DATA TO EXAMINE below:
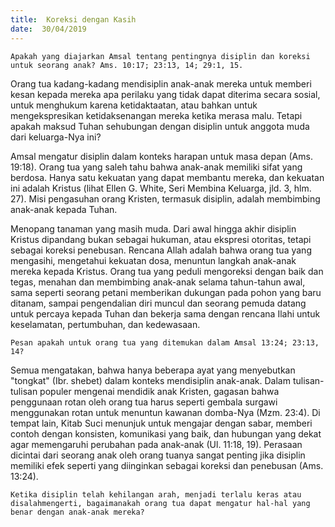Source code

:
 ```yaml
---
title:  Koreksi dengan Kasih
date:  30/04/2019
---
```


`Apakah yang diajarkan Amsal tentang pentingnya disiplin dan koreksi untuk seorang anak? Ams. 10:17; 23:13, 14; 29:1, 15.`

Orang tua kadang-kadang mendisiplin anak-anak mereka untuk memberi kesan kepada mereka apa perilaku yang tidak dapat diterima secara sosial, untuk menghukum karena ketidaktaatan, atau bahkan untuk mengekspresikan ketidaksenangan mereka ketika merasa malu. Tetapi apakah maksud Tuhan sehubungan dengan disiplin untuk anggota muda dari keluarga-Nya ini?

Amsal mengatur disiplin dalam konteks harapan untuk masa depan (Ams. 19:18). Orang tua yang saleh tahu bahwa anak-anak memiliki sifat yang berdosa. Hanya satu kekuatan yang dapat membantu mereka, dan kekuatan ini adalah Kristus (lihat Ellen G. White, Seri Membina Keluarga, jld. 3, hlm. 27). Misi pengasuhan orang Kristen, termasuk disiplin, adalah membimbing anak-anak kepada Tuhan.

Menopang tanaman yang masih muda. Dari awal hingga akhir disiplin Kristus dipandang bukan sebagai hukuman, atau ekspresi otoritas, tetapi sebagai koreksi penebusan. Rencana Allah adalah bahwa orang tua yang mengasihi, mengetahui kekuatan dosa, menuntun langkah anak-anak mereka kepada Kristus. Orang tua yang peduli mengoreksi dengan baik dan tegas, menahan dan membimbing anak-anak selama tahun-tahun awal, sama seperti seorang petani memberikan dukungan pada pohon yang baru ditanam, sampai pengendalian diri muncul dan seorang pemuda datang untuk percaya kepada Tuhan dan bekerja sama dengan rencana Ilahi untuk keselamatan, pertumbuhan, dan kedewasaan.

`Pesan apakah untuk orang tua yang ditemukan dalam Amsal 13:24; 23:13, 14?`

Semua mengatakan, bahwa hanya beberapa ayat yang menyebutkan "tongkat" (Ibr. shebet) dalam konteks mendisiplin anak-anak. Dalam tulisan-tulisan populer mengenai mendidik anak Kristen, gagasan bahwa penggunaan rotan oleh orang tua harus seperti gembala surgawi menggunakan rotan untuk menuntun kawanan domba-Nya (Mzm. 23:4). Di tempat lain, Kitab Suci menunjuk untuk mengajar dengan sabar, memberi contoh dengan konsisten, komunikasi yang baik, dan hubungan yang dekat agar memengaruhi perubahan pada anak-anak (Ul. 11:18, 19). Perasaan dicintai dari seorang anak oleh orang tuanya sangat penting jika disiplin memiliki efek seperti yang diinginkan sebagai koreksi dan penebusan (Ams. 13:24).

`Ketika disiplin telah kehilangan arah, menjadi terlalu keras atau disalahmengerti, bagaimanakah orang tua dapat mengatur hal-hal yang benar dengan anak-anak mereka?`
End of DATA TO EXAMINE.
- AIM OF THE TASK: A count is all that should be returned: the number of lines in these records containing the string "muda".

- ANSWER FOR THE TASK: 2